----- Listed records -----
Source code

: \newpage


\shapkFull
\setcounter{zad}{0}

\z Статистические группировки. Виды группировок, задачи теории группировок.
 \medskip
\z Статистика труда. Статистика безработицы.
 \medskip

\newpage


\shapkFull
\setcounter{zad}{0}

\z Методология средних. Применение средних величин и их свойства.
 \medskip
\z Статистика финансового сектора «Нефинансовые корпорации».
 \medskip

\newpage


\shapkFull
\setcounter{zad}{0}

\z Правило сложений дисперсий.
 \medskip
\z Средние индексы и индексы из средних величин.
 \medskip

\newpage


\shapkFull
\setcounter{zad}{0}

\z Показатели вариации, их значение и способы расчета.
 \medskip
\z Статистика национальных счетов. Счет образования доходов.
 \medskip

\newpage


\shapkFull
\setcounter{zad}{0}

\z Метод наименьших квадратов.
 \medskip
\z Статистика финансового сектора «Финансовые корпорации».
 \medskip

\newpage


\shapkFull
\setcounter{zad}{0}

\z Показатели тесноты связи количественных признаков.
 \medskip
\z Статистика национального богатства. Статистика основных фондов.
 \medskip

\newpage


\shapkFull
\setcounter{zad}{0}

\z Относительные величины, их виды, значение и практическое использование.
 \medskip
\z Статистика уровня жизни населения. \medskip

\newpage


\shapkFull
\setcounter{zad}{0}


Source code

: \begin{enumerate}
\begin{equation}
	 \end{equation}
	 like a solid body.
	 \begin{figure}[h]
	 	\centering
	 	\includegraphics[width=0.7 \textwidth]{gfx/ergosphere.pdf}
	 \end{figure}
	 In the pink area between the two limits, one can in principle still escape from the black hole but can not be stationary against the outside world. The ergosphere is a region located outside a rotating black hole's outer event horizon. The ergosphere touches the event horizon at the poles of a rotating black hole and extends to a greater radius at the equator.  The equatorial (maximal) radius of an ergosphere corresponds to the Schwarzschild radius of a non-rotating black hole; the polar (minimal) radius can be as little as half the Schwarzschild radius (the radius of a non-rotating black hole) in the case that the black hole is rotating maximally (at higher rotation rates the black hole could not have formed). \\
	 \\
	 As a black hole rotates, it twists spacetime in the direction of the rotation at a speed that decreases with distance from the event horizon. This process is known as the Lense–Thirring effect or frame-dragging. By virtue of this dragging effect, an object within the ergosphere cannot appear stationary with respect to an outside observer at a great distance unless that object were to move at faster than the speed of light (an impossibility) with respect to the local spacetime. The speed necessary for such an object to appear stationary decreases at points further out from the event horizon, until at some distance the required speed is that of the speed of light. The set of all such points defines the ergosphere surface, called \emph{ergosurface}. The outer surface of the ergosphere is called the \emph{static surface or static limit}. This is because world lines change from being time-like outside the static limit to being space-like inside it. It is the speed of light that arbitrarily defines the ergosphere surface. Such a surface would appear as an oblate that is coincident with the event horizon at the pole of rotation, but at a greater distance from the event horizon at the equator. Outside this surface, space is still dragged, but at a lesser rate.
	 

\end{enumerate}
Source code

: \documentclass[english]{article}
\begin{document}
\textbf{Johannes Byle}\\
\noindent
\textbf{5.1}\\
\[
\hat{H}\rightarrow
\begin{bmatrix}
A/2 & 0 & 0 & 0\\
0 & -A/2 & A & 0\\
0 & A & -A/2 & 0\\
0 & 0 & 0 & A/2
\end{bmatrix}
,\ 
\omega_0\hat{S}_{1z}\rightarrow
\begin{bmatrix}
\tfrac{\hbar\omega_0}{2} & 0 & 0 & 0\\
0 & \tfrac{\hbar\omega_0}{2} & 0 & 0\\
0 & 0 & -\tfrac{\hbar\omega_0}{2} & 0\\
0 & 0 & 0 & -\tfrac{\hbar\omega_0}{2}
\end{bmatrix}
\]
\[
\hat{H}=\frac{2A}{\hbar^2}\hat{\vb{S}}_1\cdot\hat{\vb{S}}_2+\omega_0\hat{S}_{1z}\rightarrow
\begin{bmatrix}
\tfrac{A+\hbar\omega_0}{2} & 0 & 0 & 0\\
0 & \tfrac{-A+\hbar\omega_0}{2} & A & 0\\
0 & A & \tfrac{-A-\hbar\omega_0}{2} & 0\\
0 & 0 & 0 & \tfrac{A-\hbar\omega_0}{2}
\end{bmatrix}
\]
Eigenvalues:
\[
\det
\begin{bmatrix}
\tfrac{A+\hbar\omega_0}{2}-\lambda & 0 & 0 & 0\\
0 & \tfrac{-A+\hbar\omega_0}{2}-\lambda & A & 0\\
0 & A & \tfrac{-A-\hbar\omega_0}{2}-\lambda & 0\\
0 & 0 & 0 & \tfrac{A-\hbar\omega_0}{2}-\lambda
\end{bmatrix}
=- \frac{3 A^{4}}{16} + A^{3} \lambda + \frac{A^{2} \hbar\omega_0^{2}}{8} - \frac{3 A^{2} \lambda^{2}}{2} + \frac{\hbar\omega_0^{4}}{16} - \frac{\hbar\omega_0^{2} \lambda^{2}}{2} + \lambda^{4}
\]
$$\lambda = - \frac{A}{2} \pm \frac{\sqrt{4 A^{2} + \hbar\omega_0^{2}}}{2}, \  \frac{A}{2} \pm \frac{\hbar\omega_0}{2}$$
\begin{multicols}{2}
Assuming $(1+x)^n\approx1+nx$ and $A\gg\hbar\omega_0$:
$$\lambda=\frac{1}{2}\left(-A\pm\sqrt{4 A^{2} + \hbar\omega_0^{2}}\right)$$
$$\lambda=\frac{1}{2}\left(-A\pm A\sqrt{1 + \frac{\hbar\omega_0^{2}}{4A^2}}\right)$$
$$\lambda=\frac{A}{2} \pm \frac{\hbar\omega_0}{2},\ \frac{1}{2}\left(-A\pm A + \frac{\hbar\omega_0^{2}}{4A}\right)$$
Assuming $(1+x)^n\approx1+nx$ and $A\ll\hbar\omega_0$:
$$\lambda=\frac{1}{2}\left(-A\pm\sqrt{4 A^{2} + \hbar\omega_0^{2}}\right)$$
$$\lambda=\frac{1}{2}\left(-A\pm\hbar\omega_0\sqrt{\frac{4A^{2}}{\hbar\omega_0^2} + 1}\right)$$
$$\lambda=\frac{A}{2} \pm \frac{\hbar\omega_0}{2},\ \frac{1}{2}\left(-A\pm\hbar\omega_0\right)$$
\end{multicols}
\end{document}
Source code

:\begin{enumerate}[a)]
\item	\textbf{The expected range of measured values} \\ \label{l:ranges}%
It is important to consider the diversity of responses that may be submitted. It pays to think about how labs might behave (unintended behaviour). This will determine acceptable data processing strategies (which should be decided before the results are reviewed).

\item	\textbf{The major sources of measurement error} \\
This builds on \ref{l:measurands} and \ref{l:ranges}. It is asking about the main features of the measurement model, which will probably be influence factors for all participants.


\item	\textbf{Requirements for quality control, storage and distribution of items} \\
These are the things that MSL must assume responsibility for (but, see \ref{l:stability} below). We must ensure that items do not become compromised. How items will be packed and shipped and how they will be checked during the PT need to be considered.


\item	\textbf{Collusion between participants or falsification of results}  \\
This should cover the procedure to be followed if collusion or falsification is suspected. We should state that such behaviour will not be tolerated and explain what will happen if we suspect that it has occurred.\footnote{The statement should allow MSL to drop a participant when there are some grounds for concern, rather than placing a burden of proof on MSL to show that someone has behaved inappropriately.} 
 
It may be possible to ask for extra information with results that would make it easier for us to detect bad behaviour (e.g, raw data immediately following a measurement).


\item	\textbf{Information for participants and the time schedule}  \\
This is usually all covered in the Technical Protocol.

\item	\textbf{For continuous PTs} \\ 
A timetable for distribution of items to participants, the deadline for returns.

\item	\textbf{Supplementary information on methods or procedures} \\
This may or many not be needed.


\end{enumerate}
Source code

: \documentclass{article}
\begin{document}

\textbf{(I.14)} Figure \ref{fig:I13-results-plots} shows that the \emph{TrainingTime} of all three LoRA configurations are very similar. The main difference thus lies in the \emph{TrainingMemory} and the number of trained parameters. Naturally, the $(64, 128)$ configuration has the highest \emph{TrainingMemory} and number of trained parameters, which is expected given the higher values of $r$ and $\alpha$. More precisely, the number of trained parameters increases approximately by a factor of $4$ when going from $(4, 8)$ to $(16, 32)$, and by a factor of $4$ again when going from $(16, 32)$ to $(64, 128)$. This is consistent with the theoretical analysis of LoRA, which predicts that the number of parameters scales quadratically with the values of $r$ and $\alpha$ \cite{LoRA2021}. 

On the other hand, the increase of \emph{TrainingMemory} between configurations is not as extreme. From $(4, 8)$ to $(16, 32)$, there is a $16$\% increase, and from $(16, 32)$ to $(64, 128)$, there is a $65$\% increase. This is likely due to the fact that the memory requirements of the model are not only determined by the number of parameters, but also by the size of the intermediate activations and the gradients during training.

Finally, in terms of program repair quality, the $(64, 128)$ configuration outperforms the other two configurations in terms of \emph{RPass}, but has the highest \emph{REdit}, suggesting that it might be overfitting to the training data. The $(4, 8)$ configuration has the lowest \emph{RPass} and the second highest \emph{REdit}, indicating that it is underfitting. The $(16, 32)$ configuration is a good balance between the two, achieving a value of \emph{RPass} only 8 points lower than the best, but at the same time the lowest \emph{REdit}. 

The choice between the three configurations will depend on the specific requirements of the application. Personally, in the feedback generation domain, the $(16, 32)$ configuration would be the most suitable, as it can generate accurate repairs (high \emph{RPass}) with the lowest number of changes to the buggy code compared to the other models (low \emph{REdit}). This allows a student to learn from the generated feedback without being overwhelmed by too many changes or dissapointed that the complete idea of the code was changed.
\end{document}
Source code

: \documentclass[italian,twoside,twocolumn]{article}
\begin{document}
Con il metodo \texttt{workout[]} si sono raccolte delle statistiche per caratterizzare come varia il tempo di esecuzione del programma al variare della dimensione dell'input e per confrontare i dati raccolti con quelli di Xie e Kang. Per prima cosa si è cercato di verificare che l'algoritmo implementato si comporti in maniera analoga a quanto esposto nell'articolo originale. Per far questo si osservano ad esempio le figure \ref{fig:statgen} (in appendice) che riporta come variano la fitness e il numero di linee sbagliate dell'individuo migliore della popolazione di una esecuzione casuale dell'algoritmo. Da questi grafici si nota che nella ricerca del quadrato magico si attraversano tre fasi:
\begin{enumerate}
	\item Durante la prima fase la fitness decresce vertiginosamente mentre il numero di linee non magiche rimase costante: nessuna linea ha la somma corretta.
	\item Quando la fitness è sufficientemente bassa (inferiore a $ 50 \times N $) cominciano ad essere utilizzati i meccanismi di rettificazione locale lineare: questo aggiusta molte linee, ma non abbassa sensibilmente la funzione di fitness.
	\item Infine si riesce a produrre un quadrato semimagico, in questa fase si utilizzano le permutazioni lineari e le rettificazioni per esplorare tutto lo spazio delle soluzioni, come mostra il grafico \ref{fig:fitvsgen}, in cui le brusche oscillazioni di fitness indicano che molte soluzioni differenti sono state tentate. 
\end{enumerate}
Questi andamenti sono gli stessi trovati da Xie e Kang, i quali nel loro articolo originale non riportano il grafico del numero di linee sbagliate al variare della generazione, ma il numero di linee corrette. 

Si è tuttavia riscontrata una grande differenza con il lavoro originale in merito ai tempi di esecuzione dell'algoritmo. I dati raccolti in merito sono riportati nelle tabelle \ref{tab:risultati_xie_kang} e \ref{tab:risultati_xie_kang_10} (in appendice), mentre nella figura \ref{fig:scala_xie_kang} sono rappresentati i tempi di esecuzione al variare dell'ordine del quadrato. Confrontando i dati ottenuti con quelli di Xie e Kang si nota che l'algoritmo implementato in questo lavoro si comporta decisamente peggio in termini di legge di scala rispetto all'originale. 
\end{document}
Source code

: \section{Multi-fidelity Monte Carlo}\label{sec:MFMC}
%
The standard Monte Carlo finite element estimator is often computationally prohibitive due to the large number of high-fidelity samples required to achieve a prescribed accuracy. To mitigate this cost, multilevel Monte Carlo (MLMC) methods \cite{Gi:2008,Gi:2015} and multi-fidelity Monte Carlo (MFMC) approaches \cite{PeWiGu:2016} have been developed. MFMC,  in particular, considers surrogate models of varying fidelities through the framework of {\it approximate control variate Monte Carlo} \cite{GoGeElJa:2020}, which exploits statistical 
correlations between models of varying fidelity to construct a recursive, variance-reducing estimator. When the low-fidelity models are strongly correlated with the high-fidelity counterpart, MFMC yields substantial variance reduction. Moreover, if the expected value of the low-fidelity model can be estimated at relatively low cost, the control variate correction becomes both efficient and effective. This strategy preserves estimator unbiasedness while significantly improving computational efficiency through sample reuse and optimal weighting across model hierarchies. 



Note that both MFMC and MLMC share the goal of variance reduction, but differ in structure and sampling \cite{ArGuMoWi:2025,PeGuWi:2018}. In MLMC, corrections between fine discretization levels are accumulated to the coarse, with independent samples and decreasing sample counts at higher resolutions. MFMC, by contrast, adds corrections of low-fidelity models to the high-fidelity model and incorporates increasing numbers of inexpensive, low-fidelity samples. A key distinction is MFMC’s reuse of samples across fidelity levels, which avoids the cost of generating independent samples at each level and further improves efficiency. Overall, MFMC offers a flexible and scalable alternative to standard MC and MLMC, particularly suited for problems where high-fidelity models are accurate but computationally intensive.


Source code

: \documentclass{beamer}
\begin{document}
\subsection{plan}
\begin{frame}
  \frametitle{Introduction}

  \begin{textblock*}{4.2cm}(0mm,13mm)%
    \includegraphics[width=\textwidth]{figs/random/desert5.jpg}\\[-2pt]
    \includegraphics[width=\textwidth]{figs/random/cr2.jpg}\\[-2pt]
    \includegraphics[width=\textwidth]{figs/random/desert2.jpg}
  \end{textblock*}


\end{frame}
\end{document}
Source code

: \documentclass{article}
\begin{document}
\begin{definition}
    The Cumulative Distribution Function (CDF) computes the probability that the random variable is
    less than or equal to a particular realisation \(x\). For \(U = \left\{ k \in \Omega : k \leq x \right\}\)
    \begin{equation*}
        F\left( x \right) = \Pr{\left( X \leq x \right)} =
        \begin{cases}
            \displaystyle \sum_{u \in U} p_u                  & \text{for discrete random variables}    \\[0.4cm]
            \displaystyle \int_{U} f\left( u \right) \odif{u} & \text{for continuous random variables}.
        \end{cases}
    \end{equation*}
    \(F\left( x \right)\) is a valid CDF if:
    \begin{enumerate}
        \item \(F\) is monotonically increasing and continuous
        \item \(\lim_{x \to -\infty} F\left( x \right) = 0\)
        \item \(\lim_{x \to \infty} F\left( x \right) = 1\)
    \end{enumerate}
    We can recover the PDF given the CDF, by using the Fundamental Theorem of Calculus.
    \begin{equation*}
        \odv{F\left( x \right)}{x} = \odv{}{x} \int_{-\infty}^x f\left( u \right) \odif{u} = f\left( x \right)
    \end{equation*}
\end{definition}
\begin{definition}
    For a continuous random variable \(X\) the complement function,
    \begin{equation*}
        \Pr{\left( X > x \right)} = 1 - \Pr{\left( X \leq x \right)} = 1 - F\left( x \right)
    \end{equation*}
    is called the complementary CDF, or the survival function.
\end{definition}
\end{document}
-----
**Problem description:** Reply with the number of lines in the preceding entries that contain "article", and no other words.

**Task answer:** 4